1. Open your club website up to the community.
Although one of the local radio stations provides an opportunity for local community groups to post posters of events on their site at no cost, we are considering doing the same. Bazars, teas, garage sales, etc. can never have enough ability to reach their target audience.
Another similar option is to open the site to the free sale of personal items. Yes, many people sell at and monitor such Facebook pages. But adding one more such forum will attract perhaps a different cliental. Regardless, it is an avenue worth exploring, particularly if there is no such competition in your particular community.
Providing a means by which minor league sports can report results or write stories if they do not have or can not afford to have a website may be another opportunity to serve in some communities.
These are just a few ideas of ways to serve our communities in new ways. It has the potential benefit of getting more members involved in website work and management.
2. Blogging or Writing Opinion Pieces on Rotary
This is something I started doing while managing the District website, which I perceived as a news site for Rotarians, not the public. What I learned was that the blog could draw as much traffic or more than the District site. (It was housed separately on a WordPress site because at that time ClubRunner did not have the ability to comment.) After I stopped doing the District blog, I blogged privately as Wethe4.
Because the Club site wasn’t growing as fast as I wanted, I did an experiment and placed some Rotary opinion pieces on the club’s ClubRunner site.  The results were spectacular.  Traffic just about tripled during the three-month trial. The club, however, were of mixed opinion. And the downside from my perspective was that the audience was not the local citizenry, but rather worldwide.
I did, however, leave those posts in the archive and they remain month after month as the most-read pieces on the site. For example, place “Rotary diversity” into Bing search and watch the result.
3. Blogging or Writing Editorials on the Community
However, the lack of “local citizenry” did not exist if the editorials were about the community, so without consulting the club’s leadership, I did a piece on why losing a local paper was a real loss to a community and then followed by attending a council meeting and writing what I intended as a complementary piece on installing equipment to Livestream council meetings.  
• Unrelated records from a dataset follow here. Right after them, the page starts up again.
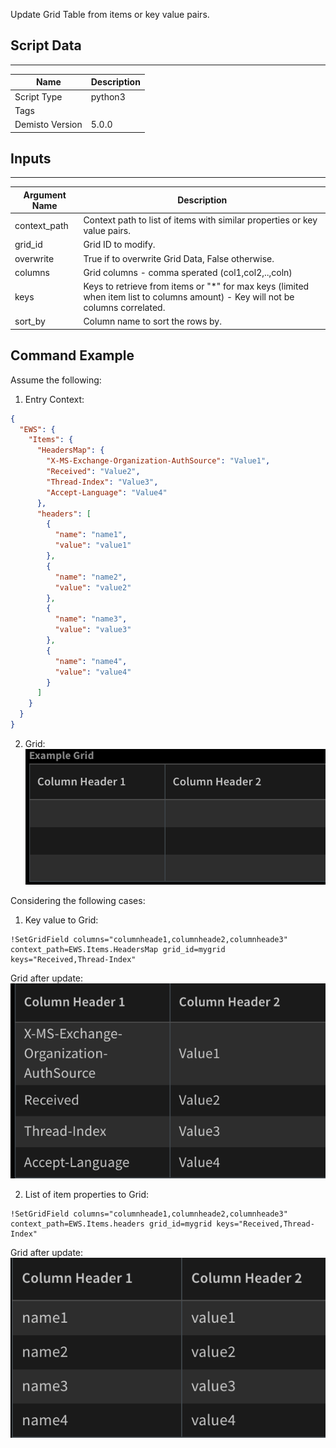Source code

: Update Grid Table from items or key value pairs.
## Script Data
---

| **Name** | **Description** |
| --- | --- |
| Script Type | python3 |
| Tags |  |
| Demisto Version | 5.0.0 |

## Inputs
---

| **Argument Name** | **Description** |
| --- | --- |
| context_path | Context path to list of items with similar properties or key value pairs. |
| grid_id | Grid ID to modify. |
| overwrite | True if to overwrite Grid Data, False otherwise. |
| columns | Grid columns \- comma sperated \(col1,col2,..,coln\) |
| keys | Keys to retrieve from items or &quot;\*&quot; for max keys \(limited when item list to columns amount\) \- Key will not be columns correlated. |
| sort_by | Column name to sort the rows by. |

## Command Example
Assume the following:
1. Entry Context:
```json
{
  "EWS": {
    "Items": {
      "HeadersMap": {
        "X-MS-Exchange-Organization-AuthSource": "Value1",
        "Received": "Value2",
        "Thread-Index": "Value3",
        "Accept-Language": "Value4"
      },
      "headers": [
        {
          "name": "name1",
          "value": "value1"
        },
        {
          "name": "name2",
          "value": "value2"
        },
        {
          "name": "name3",
          "value": "value3"
        },
        {
          "name": "name4",
          "value": "value4"
        }
      ]
    }
  }
}
```

2. Grid: \
![Grid](grid.png)

Considering the following cases:
1. Key value to Grid:
```shell script
!SetGridField columns="columnheade1,columnheade2,columnheade3" context_path=EWS.Items.HeadersMap grid_id=mygrid keys="Received,Thread-Index"
```

Grid after update: \
![Grid](grid_key_value_update.png)
 
2. List of item properties to Grid:
```shell script
!SetGridField columns="columnheade1,columnheade2,columnheade3" context_path=EWS.Items.headers grid_id=mygrid keys="Received,Thread-Index"
```

Grid after update: \
![Grid](grid_list_update.png) 



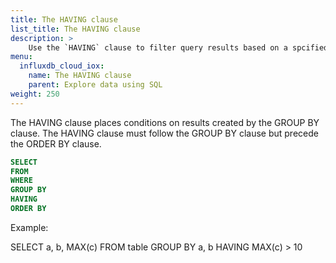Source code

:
```yaml
---
title: The HAVING clause
list_title: The HAVING clause
description: > 
    Use the `HAVING` clause to filter query results based on a spcified condition.
menu:
  influxdb_cloud_iox:
    name: The HAVING clause
    parent: Explore data using SQL
weight: 250
---
```



The HAVING clause places conditions on results created by the GROUP BY clause.  The HAVING clause must follow the GROUP BY clause but precede the ORDER BY clause.

```sql
SELECT
FROM
WHERE
GROUP BY
HAVING
ORDER BY
```

Example:

SELECT a, b, MAX(c) FROM table GROUP BY a, b HAVING MAX(c) > 10
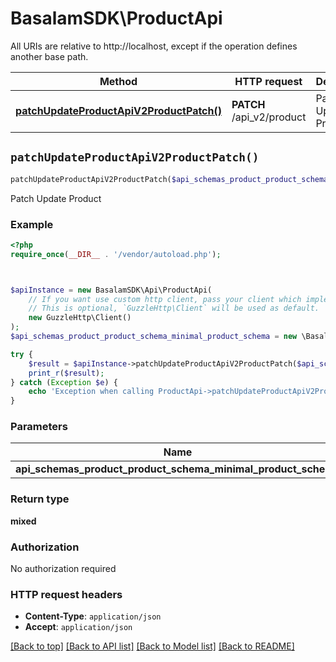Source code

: # BasalamSDK\ProductApi

All URIs are relative to http://localhost, except if the operation defines another base path.

| Method | HTTP request | Description |
| ------------- | ------------- | ------------- |
| [**patchUpdateProductApiV2ProductPatch()**](ProductApi.md#patchUpdateProductApiV2ProductPatch) | **PATCH** /api_v2/product | Patch Update Product |


## `patchUpdateProductApiV2ProductPatch()`

```php
patchUpdateProductApiV2ProductPatch($api_schemas_product_product_schema_minimal_product_schema): mixed
```

Patch Update Product

### Example

```php
<?php
require_once(__DIR__ . '/vendor/autoload.php');



$apiInstance = new BasalamSDK\Api\ProductApi(
    // If you want use custom http client, pass your client which implements `GuzzleHttp\ClientInterface`.
    // This is optional, `GuzzleHttp\Client` will be used as default.
    new GuzzleHttp\Client()
);
$api_schemas_product_product_schema_minimal_product_schema = new \BasalamSDK\Model\ApiSchemasProductProductSchemaMinimalProductSchema(); // \BasalamSDK\Model\ApiSchemasProductProductSchemaMinimalProductSchema

try {
    $result = $apiInstance->patchUpdateProductApiV2ProductPatch($api_schemas_product_product_schema_minimal_product_schema);
    print_r($result);
} catch (Exception $e) {
    echo 'Exception when calling ProductApi->patchUpdateProductApiV2ProductPatch: ', $e->getMessage(), PHP_EOL;
}
```

### Parameters

| Name | Type | Description  | Notes |
| ------------- | ------------- | ------------- | ------------- |
| **api_schemas_product_product_schema_minimal_product_schema** | [**\BasalamSDK\Model\ApiSchemasProductProductSchemaMinimalProductSchema**](../Model/ApiSchemasProductProductSchemaMinimalProductSchema.md)|  | |

### Return type

**mixed**

### Authorization

No authorization required

### HTTP request headers

- **Content-Type**: `application/json`
- **Accept**: `application/json`

[[Back to top]](#) [[Back to API list]](../../README.md#endpoints)
[[Back to Model list]](../../README.md#models)
[[Back to README]](../../README.md)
The lack of consultation was an obvious mistake as three members of the club were on the city council and at least one of them saw the piece as uncomplimentary which of course is always a danger with editorials of any sort. The club’s communication committee, on which I did not sit wasn’t happy with the idea for obvious reasons.
I did not continue the practice and there was not enough content to produce a spike in local traffic.   Regardless, the vacancy is still there, as neither radio station will touch the idea. It is a service all towns need if democracy is to function properly. Done right with club support, I still think it a viable idea.
As Rotarians, I think we have an obligation to ensure that democracy prospers not just within our own organization but within our society as well. How we do that is a challenge we need to explore more deeply.
In conclusion, one way or another many clubs must expand the content on their site if they are to achieve maximum value for the cost. Clubs must pay more attention to their website, its content, and the amount of traffic that is generated. Club members must come to accept that everyone has ownership of the website in a way that is more dramatic than with social media pages. That has not happened yet. However, the failed experiment with editorials in the community was the trigger that began the Rotary Club of Dryden’s greater member involvement, one that has continued to grow during the past year.
Innovation always involves risk. Failure always involves learning. For Rotary clubs, websites are first-generation experiments. Only by sharing our successes and failures can we continue to grow in this new and exciting era of communications.